Segment Open

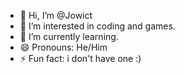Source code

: - 👋 Hi, I’m @Jowict
- 👀 I’m interested in coding and games.
- 🌱 I’m currently learning.
- 😄 Pronouns: He/Him
- ⚡ Fun fact: i don't have one :)

<!---
Jowict/Jowict is a ✨ special ✨ repository because its `README.md` (this file) appears on your GitHub profile.
You can click the Preview link to take a look at your changes.
--->

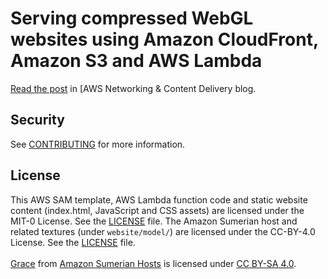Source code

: # Serving compressed WebGL websites using Amazon CloudFront, Amazon S3 and AWS Lambda

[Read the post](https://aws.amazon.com/blogs/networking-and-content-delivery/serving-compressed-webgl-websites-using-amazon-cloudfront-amazon-s3-and-aws-lambda/) in [AWS Networking & Content Delivery blog.


## Security

See [CONTRIBUTING](CONTRIBUTING.md#security-issue-notifications) for more information.

## License

This AWS SAM template, AWS Lambda function code and static website content (index.html, JavaScript and CSS assets) are licensed under the MIT-0 License. See the [LICENSE](LICENSE) file. The Amazon Sumerian host and related textures (under `website/model/`) are licensed under the CC-BY-4.0 License. See the [LICENSE](website/model/LICENSE) file.
<br/><br/>
[Grace](https://github.com/aws-samples/amazon-sumerian-hosts/tree/mainline/examples/assets/glTF/characters/adult_female/grace) from [Amazon Sumerian Hosts](https://github.com/aws-samples/amazon-sumerian-hosts) is licensed under [CC BY-SA 4.0](https://creativecommons.org/licenses/by-sa/4.0/).
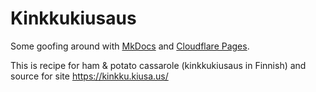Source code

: # Kinkkukiusaus
Some goofing around with [MkDocs](https://www.mkdocs.org) and [Cloudflare Pages](https://pages.cloudflare.com).

This is recipe for ham & potato cassarole (kinkkukiusaus in Finnish) and source for site https://kinkku.kiusa.us/
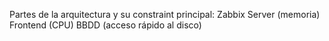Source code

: Partes de la arquitectura y su constraint principal:
  Zabbix Server (memoria)
  Frontend (CPU)
  BBDD (acceso rápido al disco)
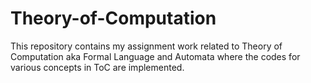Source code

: # Theory-of-Computation
This repository contains my assignment work related to Theory of Computation aka Formal Language and Automata where the codes for various concepts in ToC are implemented.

Segment Closed

**Exercise aim:**
Your answer should be a single number: the count of lines in the material above that contain "related".

**Answer for the task:**
2